Il digiuno intermittente è un protocollo dietetico che sta prendendo sempre più piede.
Questo regime alimentare è strutturato in modo tale da attuare una restrizione calorica prevedendo finestre temporali in cui è possibile mangiare, alternate a periodi di digiuno.
Sostanzialmente si divide in due tipologie:
I meccanismi di azione su cui il digiuno intermittente si basa sono tre: lo stress ossidativo, i ritmi circadiani e la chetosi.
L'ipotesi dello stress ossidativo afferma che se mangiamo meno, i nostri mitocondri producono meno radicali liberi (sostanze pro infiammatorie); gli studi hanno dimostrato che dopo 8 settimane di digiuno intermittente, i pazienti obesi riportavano livelli più bassi di stress ossidativo (indice di infiammazione).

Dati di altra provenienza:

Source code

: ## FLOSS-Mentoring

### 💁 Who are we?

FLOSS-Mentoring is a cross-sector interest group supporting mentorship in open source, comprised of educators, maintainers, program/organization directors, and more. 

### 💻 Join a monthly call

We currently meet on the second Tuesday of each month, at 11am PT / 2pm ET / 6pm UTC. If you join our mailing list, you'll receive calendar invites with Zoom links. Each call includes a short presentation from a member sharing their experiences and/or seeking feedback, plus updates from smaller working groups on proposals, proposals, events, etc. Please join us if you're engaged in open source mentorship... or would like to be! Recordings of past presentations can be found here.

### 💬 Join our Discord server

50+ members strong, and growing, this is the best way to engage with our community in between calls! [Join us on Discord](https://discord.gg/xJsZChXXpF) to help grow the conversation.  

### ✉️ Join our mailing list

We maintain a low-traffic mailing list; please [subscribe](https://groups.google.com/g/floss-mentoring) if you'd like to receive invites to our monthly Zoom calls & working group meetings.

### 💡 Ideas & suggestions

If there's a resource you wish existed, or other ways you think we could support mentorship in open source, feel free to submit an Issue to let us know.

Un'altra teoria, quella del ritmo circadiano sostiene che i processi fisiologici avvengano nel momento della giornata più vantaggioso per il nostro organismo. Un esempio è quello dell'insulina, i cui livelli variano nel corso della giornata.
Gli studi hanno dimostrato che se si cena tardi, i livelli di glucosio si mantengono più elevanti più a lungo, aumentando il rischio di diabete.
I diversi regimi di digiuno intermittente hanno dimostrato risultati variabili in base alla parte della giornata in cui si digiunava: i soggetti a cui è stato permesso di mangiare a metà giornata hanno avuto una migliore perdita di peso con miglior controllo dei livelli di glucosio, lipidici e dello stato di infiammazione. Al contrario, quelli che concentravano i pasti nel tardo pomeriggio o la sera non hanno avuto alcun miglioramento, ma un peggioramento del controllo glicemico, della pressione sanguigna e dei livelli lipidici.
Tuttavia, nonostante abbia dimostrato diverse azioni benefiche, soprattutto a livello di controllo glicemico e lipidico, è un regime alimentare che necessita ancora di essere studiato in maniera approfondita.
Il rischio è di sottovalutare il ruolo di una buona educazione alimentare, infatti se il paziente trattato con digiuno intermittente non aveva delle buone abitudini alimentari prima di iniziare la dieta, una volta terminato il suo percorso, tornerà a mangiare esattamente nello stesso modo, aumentando di peso e peggiorando nuovamente le condizioni di salute.
Questo regime è particolarmente sconsigliato a soggetti con squilibri ormonali, donne in gravidanza e allattamento, diabetici o soggetti che fanno lavori pesanti. Un’attenzione particolare va posta anche a soggetti con disturbi del comportamento alimentare o che vivono il rapporto con il cibo in maniera difficile, un regime di questo tipo potrebbe essere poco educativo e portare a episodi di abbuffate nelle finestre temporali in cui è concesso mangiare.
Concludendo, il digiuno intermittente potrebbe essere un protocollo utile per migliorare parametri ematici e situazioni di rischio cardiovascolare in soggetti in condizioni di obesità o sovrappeso, tuttavia la domanda sorge spontanea: se gli stessi risultati possiamo ottenerli con un’alimentazione classica di tipo mediterraneo, ne vale davvero la pena?